Explain that perimeter is the distance around a polygon (a closed figure made up of line segments). To measure the perimeter of any polygon (a closed figure made up of line segments), you add together the lengths of the sides. Show that a quicker way to calculate perimeter for rectangles is to add the lengths of two adjacent sides and multiply by 2, i.e., 2(l + w).

### Guided Practice

**Step 2: **Either individually or in pairs, ask students to complete the following problems:

**What is the perimeter of a rectangle with length = 10 meters and width = 7 meters?**34 meters**What is the perimeter of a triangle with side lengths of 3 feet, 7 feet, and 9 feet?**19 feet**Using a ruler, draw and label a rectangle with a length of 5 inches and width of 7 inches. Calculate the perimeter.**24 inches**Using a ruler, draw and label a right triangle with side lengths of 6 centimeters, 8 centimeters, and 10 centimeters. Calculate the perimeter.**24 centimeters**Does the formula for calculating the perimeter of a rectangle apply to squares? Explain your thinking.**The formula does apply, but it is quicker to simply multiply the length of one side by 4 to find the perimeter. Make sure students understand that a square is also a rectangle, but a special type of rectangle.

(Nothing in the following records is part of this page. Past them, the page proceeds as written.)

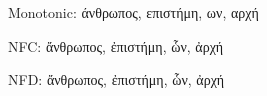 \documentclass[11pt]{article}
\begin{document}
Monotonic: άνθρωπος, επιστήμη, ων, αρχή

NFC: ἄνθρωπος, ἐπιστήμη, ὧν, ἀρχή

NFD: ἄνθρωπος, ἐπιστήμη, ὧν, ἀρχή
\end{document}
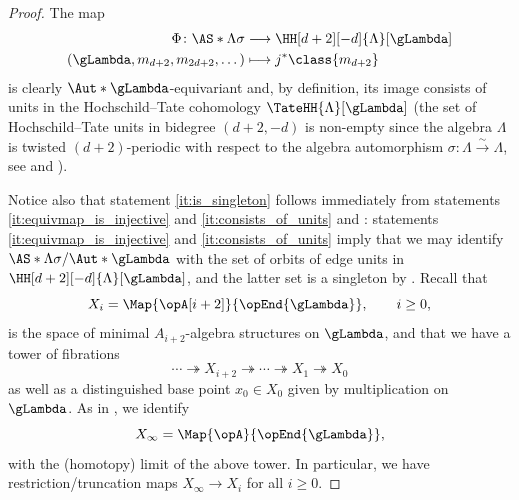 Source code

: \documentclass[a4paper]{amsart}
\begin{document}
\begin{proof}
  The map
  \begin{align*}
    \Phi\colon\AS*{\Lambda}{\sigma}    & \longrightarrow\HH[d+2][-d]{\Lambda}[\gLambda] \\
    (\gLambda,m_{d+2},m_{2d+2},\dots) & \longmapsto j^*\class{m_{d+2}}
  \end{align*}
  is clearly $\Aut*{\gLambda}$-equivariant and, by definition, its image
  consists of units in the Hochschild--Tate cohomology
  $\TateHH{\Lambda}[\gLambda]$ (the set of Hochschild--Tate units in bidegree
  $(d+2,-d)$ is non-empty since the algebra $\Lambda$ is twisted
  $(d+2)$-periodic with respect to the algebra automorphism
  $\sigma\colon\Lambda\stackrel{\sim}{\rightarrow}\Lambda$, see
   and ).

  Notice also that statement \eqref{it:is_singleton} follows immediately from
  statements \eqref{it:equivmap_is_injective} and \eqref{it:consists_of_units}
  and : statements \eqref{it:equivmap_is_injective} and
  \eqref{it:consists_of_units} imply that we may identify
  $\AS*{\Lambda}{\sigma}/\Aut*{\gLambda}$ with the set of orbits of edge units
  in $\HH[d+2][-d]{\Lambda}[\gLambda]$, and the latter set is a singleton by
  . Recall that
  \[
    X_i=\Map{\opA[i+2]}{\opEnd{\gLambda}},\qquad i\geq0,
  \]
  is the space of minimal $A_{i+2}$-algebra structures on $\gLambda$, and that
  we have a tower of fibrations
  \[
    \cdots\twoheadrightarrow X_{i+2}\twoheadrightarrow\cdots\twoheadrightarrow
    X_1\twoheadrightarrow X_0
  \]
  as well as a distinguished base point $x_0\in X_0$ given by multiplication on
  $\gLambda$. As in , we identify
  \[
    X_{\infty}=\Map{\opA}{\opEnd{\gLambda}},
  \]
  with the (homotopy) limit of the above tower. In particular, we have
  restriction/truncation maps $X_\infty\to X_i$ for all $i\geq0$.
  

\end{proof}
\end{document}
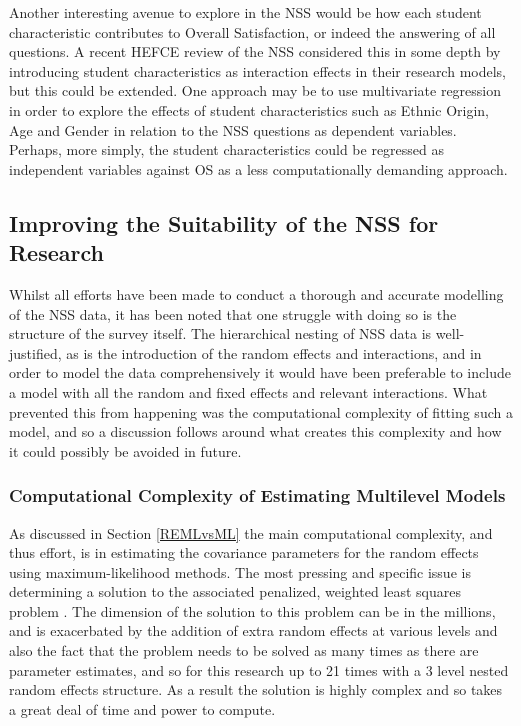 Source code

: \documentclass[11pt,a4paper]{report}
\begin{document}
Another interesting avenue to explore in the NSS would be how each student characteristic contributes to Overall Satisfaction, or indeed the answering of all questions. A recent HEFCE review of the NSS considered this in some depth by introducing student characteristics as interaction effects in their research models, but this could be extended. One approach may be to use multivariate regression in order to explore the effects of student characteristics such as Ethnic Origin, Age and Gender in relation to the NSS questions as dependent variables. Perhaps, more simply, the student characteristics could be regressed as independent variables against OS as a less computationally demanding approach. 


\subsection{Improving the Suitability of the NSS for Research} \label{ImprovingNSS}
Whilst all efforts have been made to conduct a thorough and accurate modelling of the NSS data, it has been noted that one struggle with doing so is the structure of the survey itself. The hierarchical nesting of NSS data is well-justified, as is the introduction of the random effects and interactions, and in order to model the data comprehensively it would have been preferable to include a model with all the random and fixed effects and relevant interactions. What prevented this from happening was the computational complexity of fitting such a model, and so a discussion follows around what creates this complexity and how it could possibly be avoided in future. 

\subsubsection{Computational Complexity of Estimating Multilevel Models}

As discussed in Section \ref{REMLvsML} the main computational complexity, and thus effort, is in estimating the covariance parameters for the random effects using maximum-likelihood methods. The most pressing and specific issue is determining a solution to the associated penalized, weighted least squares problem \cite{bates2014fitting}. The dimension of the solution to this problem can be in the millions, and is exacerbated by the addition of extra random effects at various levels and also the fact that the problem needs to be solved as many times as there are parameter estimates, and so for this research up to 21 times with a 3 level nested random effects structure. As a result the solution is highly complex and so takes a great deal of time and power to compute. 
\end{document}
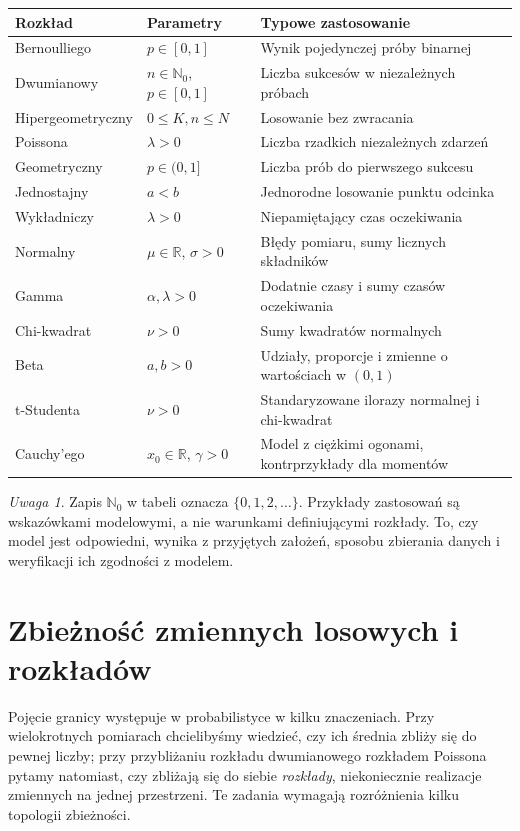 \documentclass[11pt,a4paper,oneside]{report}
\numberwithin{equation}{chapter}
\theoremstyle{plain}
\theoremstyle{definition}
\theoremstyle{remark}
\newtheorem{uwaga}{Uwaga}[chapter]
\newcommand{\R}{\mathbb{R}}
\newcommand{\N}{\mathbb{N}}
\begin{document}
\begin{center}
\small
\begin{tabular}{@{}p{3.0cm}p{4.1cm}p{5.9cm}@{}}
\hline
Rozkład & Parametry & Typowe zastosowanie \\
\hline
Bernoulliego & $p\in[0,1]$ & Wynik pojedynczej próby binarnej \\
Dwumianowy & $n\in\N_0$, $p\in[0,1]$ & Liczba sukcesów w niezależnych próbach \\
Hipergeometryczny & $0\leq K,n\leq N$ & Losowanie bez zwracania \\
Poissona & $\lambda>0$ & Liczba rzadkich niezależnych zdarzeń \\
Geometryczny & $p\in(0,1]$ & Liczba prób do pierwszego sukcesu \\
Jednostajny & $a<b$ & Jednorodne losowanie punktu odcinka \\
Wykładniczy & $\lambda>0$ & Niepamiętający czas oczekiwania \\
Normalny & $\mu\in\R$, $\sigma>0$ & Błędy pomiaru, sumy licznych składników \\
Gamma & $\alpha,\lambda>0$ & Dodatnie czasy i sumy czasów oczekiwania \\
Chi-kwadrat & $\nu>0$ & Sumy kwadratów normalnych \\
Beta & $a,b>0$ & Udziały, proporcje i zmienne o wartościach w $(0,1)$ \\
t-Studenta & $\nu>0$ & Standaryzowane ilorazy normalnej i chi-kwadrat \\
Cauchy'ego & $x_0\in\R$, $\gamma>0$ & Model z ciężkimi ogonami, kontrprzykłady dla momentów \\
\hline
\end{tabular}
\end{center}

\begin{uwaga}
Zapis $\N_0$ w tabeli oznacza $\{0,1,2,\ldots\}$.
Przykłady zastosowań są wskazówkami modelowymi, a nie
warunkami definiującymi rozkłady. To, czy model jest odpowiedni,
wynika z przyjętych założeń, sposobu zbierania danych
i weryfikacji ich zgodności z modelem.
\end{uwaga}

\chapter{Zbieżność zmiennych losowych i rozkładów}
\label{ch:convergence}

Pojęcie granicy występuje w probabilistyce w kilku znaczeniach.
Przy wielokrotnych pomiarach chcielibyśmy wiedzieć, czy
ich średnia zbliży się do pewnej liczby; przy przybliżaniu
rozkładu dwumianowego rozkładem Poissona pytamy natomiast,
czy zbliżają się do siebie \emph{rozkłady}, niekoniecznie
realizacje zmiennych na jednej przestrzeni. Te zadania
wymagają rozróżnienia kilku topologii zbieżności.
\end{document}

**Step 3:** Draw a circle on the board. Draw a line from the center of the circle to the edge and mark it as 3 feet. Tell students that this is the *radius*. Point out that any line from the center of the circle to the edge is also a radius and would measure 3 feet. Indicate that the *diameter* of a circle is the distance from one edge of a circle to the other, passing through the center. In this case, the diameter is 6 feet. Then explain that, while circles do not have a perimeter, the distance around a circle is called the *circumference*. The formula for calculating the circumference: *C *(circumference) = π •* d *(diameter). Explain that π is a number equal to 3.14159... The decimal continues on infinitely, but to solve most math problems, 3.14 (pi taken to two decimal places) is acceptable.

**Step 4:** In groups or in pairs, ask students to calculate:

**The circumference of the circle you have drawn. Ask them to provide the answer rounded to the nearest half foot.**3.14 • 6 = 18.84 feet; the answer is 19 feet.**The diameter for a circle with a circumference of 15.7 centimeters.**5 centimeters = 15.7 centimeters/3.14.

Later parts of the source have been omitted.